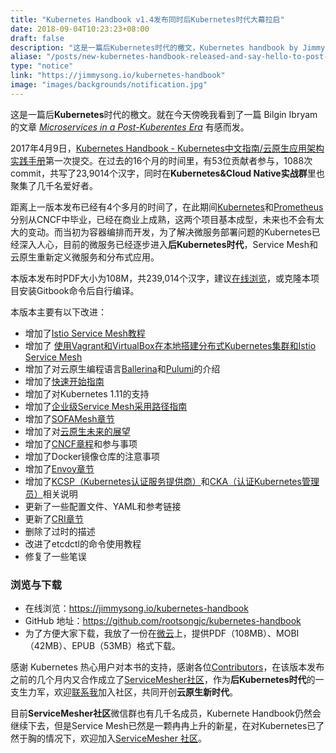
 ```yaml
---
title: "Kubernetes Handbook v1.4发布同时后Kubernetes时代大幕拉启"
date: 2018-09-04T10:23:23+08:00
draft: false
description: "这是一篇后Kubernetes时代的檄文，Kubernetes handbook by Jimmy Song v1.4发布，云原生的下一个重心是Service Mesh！"
aliase: "/posts/new-kubernetes-handbook-released-and-say-hello-to-post-kubernetes-era"
type: "notice"
link: "https://jimmysong.io/kubernetes-handbook"
image: "images/backgrounds/notification.jpg"
---
```


这是一篇后**Kubernetes**时代的檄文。就在今天傍晚我看到了一篇 Bilgin Ibryam的文章 *[Microservices in a Post-Kuberentes Era](https://www.infoq.com/articles/microservices-post-kubernetes)* 有感而发。

2017年4月9日，[Kubernetes Handbook - Kubernetes中文指南/云原生应用架构实践手册](https://github.com/rootsongjc/kubernetes-handbook)第一次提交。在过去的16个月的时间里，有53位贡献者参与，1088次commit，共写了23,9014个汉字，同时在**Kubernetes&Cloud Native实战群**里也聚集了几千名爱好者。

距离上一版本发布已经有4个多月的时间了，在此期间[Kubernetes](https://kubernetes.io/)和[Prometheus](https://prometheus.io/)分别从CNCF中毕业，已经在商业上成熟，这两个项目基本成型，未来也不会有太大的变动。而当初为容器编排而开发，为了解决微服务部署问题的Kubernetes已经深入人心，目前的微服务已经逐步进入**后Kubernetes时代**，Service Mesh和云原生重新定义微服务和分布式应用。

本版本发布时PDF大小为108M，共239,014个汉字，建议[在线浏览](https://jimmysong.io/kubernetes-handbook/)，或克隆本项目安装Gitbook命令后自行编译。

本版本主要有以下改进：

- 增加了[Istio Service Mesh教程](https://jimmysong.io/kubernetes-handbook/usecases/istio-tutorial.html)
- 增加了
  [使用Vagrant和VirtualBox在本地搭建分布式Kubernetes集群和Istio Service Mesh](https://github.com/rootsongjc/kubernetes-vagrant-centos-cluster/blob/master/README-cn.md)
- 增加了对云原生编程语言[Ballerina](https://jimmysong.io/kubernetes-handbook/cloud-native/cloud-native-programming-language-ballerina.html)和[Pulumi](https://jimmysong.io/kubernetes-handbook/cloud-native/cloud-native-programming-language-pulumi.html)的介绍
- 增加了[快速开始指南](https://jimmysong.io/kubernetes-handbook/cloud-native/cloud-native-local-quick-start.html)
- 增加了对Kubernetes 1.11的支持
- 增加了[企业级Service Mesh采用路径指南](https://jimmysong.io/kubernetes-handbook/usecases/the-enterprise-path-to-service-mesh-architectures.html)
- 增加了[SOFAMesh章节](https://jimmysong.io/kubernetes-handbook/usecases/sofamesh.html)
- 增加了对[云原生未来的展望](https://jimmysong.io/kubernetes-handbook/cloud-native/the-future-of-cloud-native.html)
- 增加了[CNCF章程](https://jimmysong.io/kubernetes-handbook/cloud-native/cncf-charter.html)和参与事项
- 增加了Docker镜像仓库的注意事项
- 增加了[Envoy章节](https://jimmysong.io/kubernetes-handbook/usecases/envoy.html)
- 增加了[KCSP（Kubernetes认证服务提供商）](https://jimmysong.io/kubernetes-handbook/appendix/about-kcsp.html)和[CKA（认证Kubernetes管理员）](https://jimmysong.io/kubernetes-handbook/appendix/about-cka-candidate.html)相关说明
- 更新了一些配置文件、YAML和参考链接
- 更新了[CRI章节](https://jimmysong.io/kubernetes-handbook/concepts/cri.html)
- 删除了过时的描述
- 改进了etcdctl的命令使用教程
- 修复了一些笔误

### 浏览与下载

- 在线浏览：<https://jimmysong.io/kubernetes-handbook>
- GitHub 地址：<https://github.com/rootsongjc/kubernetes-handbook>
- 为了方便大家下载，我放了一份在[微云](https://share.weiyun.com/5YbhTIG)上，提供PDF（108MB）、MOBI（42MB）、EPUB（53MB）格式下载。

感谢 Kubernetes 热心用户对本书的支持，感谢各位[Contributors](https://github.com/rootsongjc/kubernetes-handbook/graphs/contributors)，在该版本发布之前的几个月内又合作成立了[ServiceMesher社区](http://www.servicemesher.com/)，作为**后Kubernetes时代**的一支生力军，欢迎[联系我](http://www.servicemesher.com/contact)加入社区，共同开创**云原生新时代**。

目前**ServiceMesher社区**微信群也有几千名成员，Kubernete Handbook仍然会继续下去，但是Service Mesh已然是一颗冉冉上升的新星，在对Kubernetes已了然于胸的情况下，欢迎加入[ServiceMesher 社区](https://www.servicemesher.com)。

_DIRECTIONS_
Extract the full listing exactly, with the pictures left out.

_TASK RESULT_
 ```yaml
---
title: "Kubernetes Handbook v1.4发布同时后Kubernetes时代大幕拉启"
date: 2018-09-04T10:23:23+08:00
draft: false
description: "这是一篇后Kubernetes时代的檄文，Kubernetes handbook by Jimmy Song v1.4发布，云原生的下一个重心是Service Mesh！"
aliase: "/posts/new-kubernetes-handbook-released-and-say-hello-to-post-kubernetes-era"
type: "notice"
link: "https://jimmysong.io/kubernetes-handbook"
image: "images/backgrounds/notification.jpg"
---
```


这是一篇后**Kubernetes**时代的檄文。就在今天傍晚我看到了一篇 Bilgin Ibryam的文章 *[Microservices in a Post-Kuberentes Era](https://www.infoq.com/articles/microservices-post-kubernetes)* 有感而发。

2017年4月9日，[Kubernetes Handbook - Kubernetes中文指南/云原生应用架构实践手册](https://github.com/rootsongjc/kubernetes-handbook)第一次提交。在过去的16个月的时间里，有53位贡献者参与，1088次commit，共写了23,9014个汉字，同时在**Kubernetes&Cloud Native实战群**里也聚集了几千名爱好者。

距离上一版本发布已经有4个多月的时间了，在此期间[Kubernetes](https://kubernetes.io/)和[Prometheus](https://prometheus.io/)分别从CNCF中毕业，已经在商业上成熟，这两个项目基本成型，未来也不会有太大的变动。而当初为容器编排而开发，为了解决微服务部署问题的Kubernetes已经深入人心，目前的微服务已经逐步进入**后Kubernetes时代**，Service Mesh和云原生重新定义微服务和分布式应用。

本版本发布时PDF大小为108M，共239,014个汉字，建议[在线浏览](https://jimmysong.io/kubernetes-handbook/)，或克隆本项目安装Gitbook命令后自行编译。

本版本主要有以下改进：

- 增加了[Istio Service Mesh教程](https://jimmysong.io/kubernetes-handbook/usecases/istio-tutorial.html)
- 增加了
  [使用Vagrant和VirtualBox在本地搭建分布式Kubernetes集群和Istio Service Mesh](https://github.com/rootsongjc/kubernetes-vagrant-centos-cluster/blob/master/README-cn.md)
- 增加了对云原生编程语言[Ballerina](https://jimmysong.io/kubernetes-handbook/cloud-native/cloud-native-programming-language-ballerina.html)和[Pulumi](https://jimmysong.io/kubernetes-handbook/cloud-native/cloud-native-programming-language-pulumi.html)的介绍
- 增加了[快速开始指南](https://jimmysong.io/kubernetes-handbook/cloud-native/cloud-native-local-quick-start.html)
- 增加了对Kubernetes 1.11的支持
- 增加了[企业级Service Mesh采用路径指南](https://jimmysong.io/kubernetes-handbook/usecases/the-enterprise-path-to-service-mesh-architectures.html)
- 增加了[SOFAMesh章节](https://jimmysong.io/kubernetes-handbook/usecases/sofamesh.html)
- 增加了对[云原生未来的展望](https://jimmysong.io/kubernetes-handbook/cloud-native/the-future-of-cloud-native.html)
- 增加了[CNCF章程](https://jimmysong.io/kubernetes-handbook/cloud-native/cncf-charter.html)和参与事项
- 增加了Docker镜像仓库的注意事项
- 增加了[Envoy章节](https://jimmysong.io/kubernetes-handbook/usecases/envoy.html)
- 增加了[KCSP（Kubernetes认证服务提供商）](https://jimmysong.io/kubernetes-handbook/appendix/about-kcsp.html)和[CKA（认证Kubernetes管理员）](https://jimmysong.io/kubernetes-handbook/appendix/about-cka-candidate.html)相关说明
- 更新了一些配置文件、YAML和参考链接
- 更新了[CRI章节](https://jimmysong.io/kubernetes-handbook/concepts/cri.html)
- 删除了过时的描述
- 改进了etcdctl的命令使用教程
- 修复了一些笔误

### 浏览与下载

- 在线浏览：<https://jimmysong.io/kubernetes-handbook>
- GitHub 地址：<https://github.com/rootsongjc/kubernetes-handbook>
- 为了方便大家下载，我放了一份在[微云](https://share.weiyun.com/5YbhTIG)上，提供PDF（108MB）、MOBI（42MB）、EPUB（53MB）格式下载。

感谢 Kubernetes 热心用户对本书的支持，感谢各位[Contributors](https://github.com/rootsongjc/kubernetes-handbook/graphs/contributors)，在该版本发布之前的几个月内又合作成立了[ServiceMesher社区](http://www.servicemesher.com/)，作为**后Kubernetes时代**的一支生力军，欢迎[联系我](http://www.servicemesher.com/contact)加入社区，共同开创**云原生新时代**。

目前**ServiceMesher社区**微信群也有几千名成员，Kubernete Handbook仍然会继续下去，但是Service Mesh已然是一颗冉冉上升的新星，在对Kubernetes已了然于胸的情况下，欢迎加入[ServiceMesher 社区](https://www.servicemesher.com)。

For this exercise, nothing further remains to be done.